*** Opening of Material shown ***

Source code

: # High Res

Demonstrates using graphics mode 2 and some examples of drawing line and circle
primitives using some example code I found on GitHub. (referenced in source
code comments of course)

*** Close of Material shown ***
*** Opening of Material shown ***

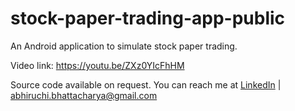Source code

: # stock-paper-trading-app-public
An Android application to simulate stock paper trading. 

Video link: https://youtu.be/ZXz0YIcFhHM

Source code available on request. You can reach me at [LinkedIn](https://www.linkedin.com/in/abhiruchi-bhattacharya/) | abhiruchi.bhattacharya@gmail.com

*** Close of Material shown ***

Filter the records for lines holding the string "using". Copy each one.

## Your response:
Demonstrates using graphics mode 2 and some examples of drawing line and circle
primitives using some example code I found on GitHub. (referenced in source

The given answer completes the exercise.